Extinct but obviously of cultural importance.
It brings to mind my recent post here about ‘sea otter’ in Chinookan and Chinuk Wawa seeming to be a loanword from Quinault Salish to the north.
On the subject of completely nonnative animals, George Gibbs on page 138 shares the opinion — informed and therefore of note — but still an opinion:
“The [Chinook] jargon word for cattle is Moos-moos, and is a corruption of Moos-moos-chin, the Walla-Walla word for buffalo.”
This pronouncement directly follows a discussion of the American buffalo having been extinct for quite some time west of the Rockies.
Knowing that fact, we’d expect a high likelihood of Walla Walla Sahaptin having borrowed its word for bison, and honestly I lean toward thinking that this < Moos-moos-chin > came from the peculiar Chinookan version of the Chinuk Wawa word for ‘cow, cattle’ (from Eastern Algonquian, and related to English ‘moose’).
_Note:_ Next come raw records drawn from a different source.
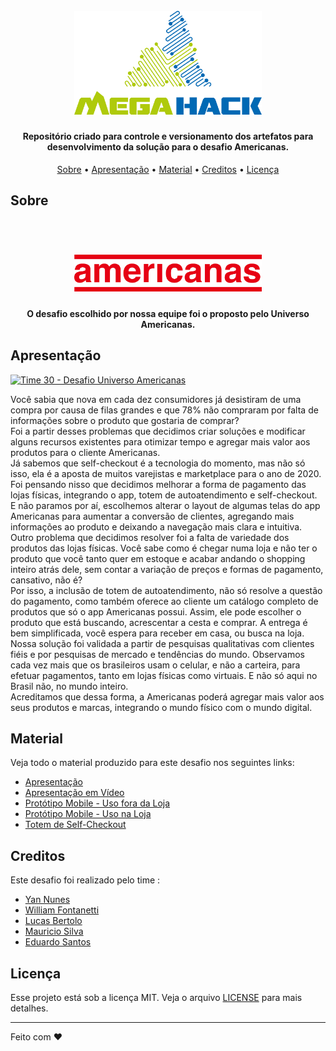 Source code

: <h1 align="center">
  <br>
  <a href="https://www.megahack.com.br/"><img src="https://github.com/eduardohfs/MegahackTime30/blob/master/support_content/logo-megahack.png?raw=true" alt="MegaHack" width="300"></a>
</h1>

<h4 align="center">
  Repositório criado para controle e versionamento dos artefatos para desenvolvimento da solução para o desafio Americanas.
</h4>

<p align="center">
  <a href="#about">Sobre</a> •
  <a href="#apresentação">Apresentação</a> •
  <a href="#material">Material</a> •
  <a href="#creditos">Creditos</a> •
  <a href="#licença">Licença</a> 
</p>

## Sobre

<h1 align="center">
  <br>
  <a href="https://www.americanas.com.br/"><img src="https://github.com/eduardohfs/MegahackTime30/blob/master/support_content/logo-americanas.png?raw=true" alt="Americanas" width="300"></a>
  <br>
</h1>
<h4 align="center">
  O desafio escolhido por nossa equipe foi o proposto pelo Universo Americanas.
</h4>

## Apresentação

[![Time 30 - Desafio Universo Americanas](https://res.cloudinary.com/marcomontalbano/image/upload/v1588626766/video_to_markdown/images/youtube--lAkt2w5vzz8-c05b58ac6eb4c4700831b2b3070cd403.jpg)](https://www.youtube.com/watch?v=lAkt2w5vzz8&feature=youtu.be "Time 30 - Desafio Universo Americanas")

<p>
Você sabia que nova em cada dez consumidores já desistiram de uma compra por causa de filas grandes e que 78% não compraram por falta de informações sobre o produto que gostaria de comprar? 
<br>
Foi a partir desses problemas que decidimos criar soluções e modificar alguns recursos existentes para otimizar tempo e agregar mais valor aos produtos para o cliente Americanas.
<br>
Já sabemos que self-checkout é a tecnologia do momento, mas não só isso, ela é a aposta de muitos varejistas e marketplace para o ano de 2020. Foi pensando nisso que decidimos melhorar a forma de pagamento das lojas físicas, integrando o app, totem de autoatendimento e self-checkout. 
<br>
E não paramos por aí, escolhemos alterar o layout de algumas telas do app Americanas para aumentar a conversão de clientes, agregando mais informações ao produto e deixando a navegação mais clara e intuitiva. 
<br>
Outro problema que decidimos resolver foi a falta de variedade dos produtos das lojas físicas. Você sabe como é chegar numa loja e não ter o produto que você tanto quer em estoque e acabar andando o shopping inteiro atrás dele, sem contar a variação de preços e formas de pagamento, cansativo, não é? 
<br>
Por isso, a inclusão de totem de autoatendimento, não só resolve a questão do pagamento, como também oferece ao cliente um catálogo completo de produtos que só o app Americanas possui. Assim, ele pode escolher o produto que está buscando, acrescentar a cesta e comprar. A entrega é bem simplificada, você espera para receber em casa, ou busca na loja. 
<br>
Nossa solução foi validada a partir de pesquisas qualitativas com clientes fiéis e por pesquisas de mercado e tendências do mundo. Observamos cada vez mais que os brasileiros usam o celular, e não a carteira, para efetuar pagamentos, tanto em lojas físicas como virtuais. E não só aqui no Brasil não, no mundo inteiro.
<br>
Acreditamos que dessa forma, a Americanas poderá agregar mais valor aos seus produtos e marcas, integrando o mundo físico com o mundo digital. 
</p>

## Material

Veja todo o material produzido para este desafio nos seguintes links:

- [Apresentação](https://github.com/eduardohfs/MegahackTime30/blob/master/presentation/apresenta%C3%A7%C3%A3o-desafio-americanas.pdf)
- [Apresentação em Vídeo](https://www.youtube.com/watch?v=lAkt2w5vzz8&feature=youtu.be)
- [Protótipo Mobile - Uso fora da Loja](https://xd.adobe.com/view/96a5dd33-4b3f-4e21-769a-a9f456322807-e094/?fullscreen)
- [Protótipo Mobile - Uso na Loja](https://xd.adobe.com/view/2d3152e9-db77-491d-7bfa-b1ef52db3efd-5b00/?fullscreen)
- [Totem de Self-Checkout](https://xd.adobe.com/view/32f2f9a8-21ef-4cdd-76e8-cb885d29bd7b-44c3/?fullscreen)

## Creditos

Este desafio foi realizado pelo time :

- [Yan Nunes](https://www.linkedin.com/in/yan-nunes-a3a52ab2/)
- [William Fontanetti](https://www.linkedin.com/in/william-fontanetti)
- [Lucas Bertolo](https://www.linkedin.com/in/lucasbertolo2/)
- [Mauricio Silva]()
- [Eduardo Santos](https://www.linkedin.com/in/eduardo-santos-it/)

## Licença

Esse projeto está sob a licença MIT. Veja o arquivo [LICENSE](LICENSE.md) para mais detalhes.

---

Feito com :heart:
Chinookan has a still not-fully-explained suffix, approximately -ki, on that word…
Stay tuned for more new Jargon species names in this mini-series.
Was he British by any chance? “Moose” is the original meaning of elk, preserved throughout the Germanic languages* except in North America, where it has somehow shifted to the wapiti (Cervus canadensis), a species much more similar to the Eurasian red deer (C. elaphus) than to the moose.
And in Scientific, where the moose is named by Caesar’s Germanic loanword in Latin – Alces alces.
But “moose” is an Algonquian word (literally ‘it strips (bark) ‘ ) for “moose”, not “elk”.
Adding a note to reflect that moose (despite now being kind of common here around Spokane) may in fact never have historically lived in Washington state, according to this study anyway. (Much as I’ve heard claims about moose invading to the south in interior BC within historical memory.) So any Jargon word for this animal may have come about in fur brigade’s usage farther north…
And adding this — in the Quileute language of Washington’s north seaward (not Puget Sound) coast, ‘moose’ is expressed by a 2-word phrase, literally ‘flat antlers’. Looks like a recent coinage, as I can’t find terms for ‘moose’ in other tribal languages of the Olympic Peninsula. I can’t help thinking ‘flat antlers’ sounds very much like the way Chinuk Wawa names quite a few species of fauna, but I repeat, the only CW word for moose is the above ‘evil(-tempered) deer’.